The annual meeting of the Stanford University Photonics Research Center (which assimilated the former Center for Novel Optoelectronic Materials) took place September 14 and 15. While some papers had to be withdrawn because their authors could not get to Palo Alto, substitutes were found. Had the airlines been flying, this year's meeting could have been the center's largest meeting ever.
Some speakers succeeded in coming quite a distance: Alan Willner, a professor at USC, found himself and three of his students in Florida on Tuesday 9/11/01 and drove 60 hours to give his paper on the capacity limits of high-speed multiple-wavelength systems.

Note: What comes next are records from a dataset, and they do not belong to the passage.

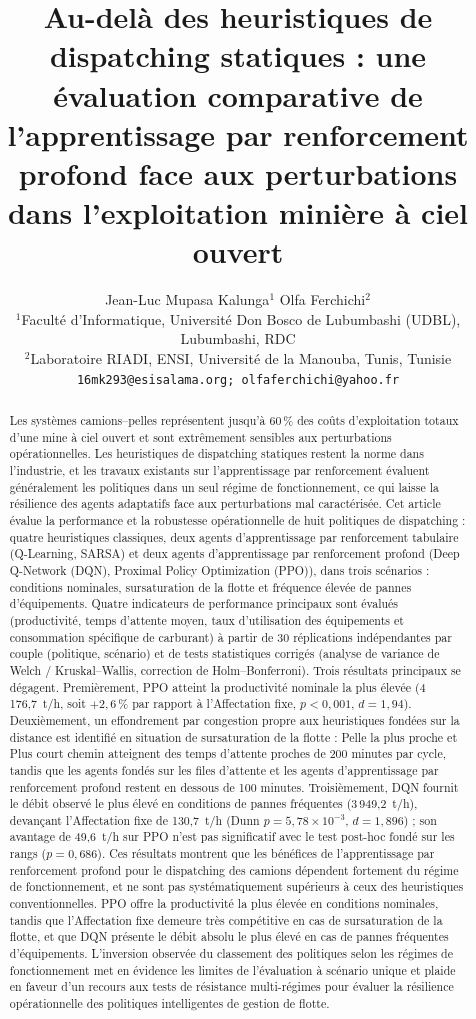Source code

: \documentclass[11pt,a4paper]{article}
\title{\textbf{Au-delà des heuristiques de dispatching statiques : une évaluation comparative de l'apprentissage par renforcement profond face aux perturbations dans l'exploitation minière à ciel ouvert}}
\author{%
\begin{tabular}{c}
Jean-Luc Mupasa Kalunga$^{1}$ \qquad Olfa Ferchichi$^{2}$\\[0.5em]
{\small $^{1}$Faculté d'Informatique, Université Don Bosco de Lubumbashi (UDBL), Lubumbashi, RDC}\\
{\small $^{2}$Laboratoire RIADI, ENSI, Université de la Manouba, Tunis, Tunisie}\\[0.3em]
{\small\texttt{16mk293@esisalama.org; olfaferchichi@yahoo.fr}}
\end{tabular}%
}
\date{} %
\begin{document}
\maketitle

\begin{abstract}
Les systèmes camions--pelles représentent jusqu'à 60\,\% des coûts d'exploitation totaux d'une mine à ciel ouvert
et sont extrêmement sensibles aux perturbations opérationnelles. Les heuristiques de dispatching statiques restent la
norme dans l'industrie, et les travaux existants sur l'apprentissage par renforcement évaluent généralement les politiques
dans un seul régime de fonctionnement, ce qui laisse la résilience des agents adaptatifs face aux perturbations mal
caractérisée. Cet article évalue la performance et la robustesse opérationnelle de huit politiques de dispatching :
quatre heuristiques classiques, deux agents d'apprentissage par renforcement tabulaire (Q-Learning, SARSA) et deux agents
d'apprentissage par renforcement profond (Deep Q-Network (DQN), Proximal Policy Optimization (PPO)), dans trois scénarios :
conditions nominales, sursaturation de la flotte et fréquence élevée de pannes d'équipements. Quatre indicateurs de
performance principaux sont évalués (productivité, temps d'attente moyen, taux d'utilisation des équipements et consommation
spécifique de carburant) à partir de 30 réplications indépendantes par couple (politique, scénario) et de tests statistiques
corrigés (analyse de variance de Welch / Kruskal--Wallis, correction de Holm--Bonferroni). Trois résultats principaux
se dégagent. Premièrement, PPO atteint la productivité nominale la plus élevée (4\,176,7~t/h, soit $+2{,}6\,\%$ par rapport à l'Affectation fixe,
$p < 0{,}001$, $d=1{,}94$). Deuxièmement, un effondrement par congestion propre aux heuristiques fondées sur la distance est
identifié en situation de sursaturation de la flotte : Pelle la plus proche et Plus court chemin atteignent des temps d'attente proches de 200 minutes par cycle, tandis que
les agents fondés sur les files d'attente et les agents d'apprentissage par renforcement profond restent en dessous de 100 minutes. Troisièmement, DQN
fournit le débit observé le plus élevé en conditions de pannes fréquentes (3\,949,2~t/h), devançant l'Affectation fixe de 130,7~t/h (Dunn $p=5{,}78\times10^{-3}$, $d=1{,}896$) ; son avantage de 49,6~t/h sur PPO n'est pas significatif avec le test post-hoc fondé sur les rangs ($p=0{,}686$). Ces résultats montrent que les bénéfices de l'apprentissage par renforcement profond pour le dispatching des camions
dépendent fortement du régime de fonctionnement, et ne sont pas systématiquement supérieurs à ceux des heuristiques conventionnelles.
PPO offre la productivité la plus élevée en conditions nominales, tandis que l'Affectation fixe demeure très compétitive
en cas de sursaturation de la flotte, et que DQN présente le débit absolu le plus élevé en cas de pannes fréquentes d'équipements.
L'inversion observée du classement des politiques selon les régimes de fonctionnement met en évidence les limites de l'évaluation
à scénario unique et plaide en faveur d'un recours aux tests de résistance multi-régimes pour évaluer la résilience opérationnelle
des politiques intelligentes de gestion de flotte.
\end{abstract}
\end{document}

Mohammed Islam, a professor at the University of Michigan (Ann Arbor, MI) was at the Allen, TXs office of his company, Xtera Inc. He was able to find a seat on a private jet operated by venture capitalists that had invested in his Raman amplifier company.
Don Scifres of SDL (now a JDS Uniphase Company) presented the plenary address. Stanford Professor Stephen Harris gave the keynote on slow light. Most of the other technical papers were presented by Stanford students, or former students now working in industry. Topics addressed both academic and technological issues. Krishnan Parameswaran of Stanford, for instance, described a variety of three-wave mixing devices based on periodically poled lithium-niobate waveguide technology that promise practical wavelength shifting and dispersion reversal.
As usual, many of the most interesting presentations were the student posters on research in progress, including deformable mirrors for free-space optical communications, microfrabricated solid-immersion lenses for sub-wavelength scanning, MEMS phased arrays, and biotech tools. The conference confirmed the contention of after-dinner speaker Joseph Goodman, that photonics remains a viable academic field in spite of current market and social conditions.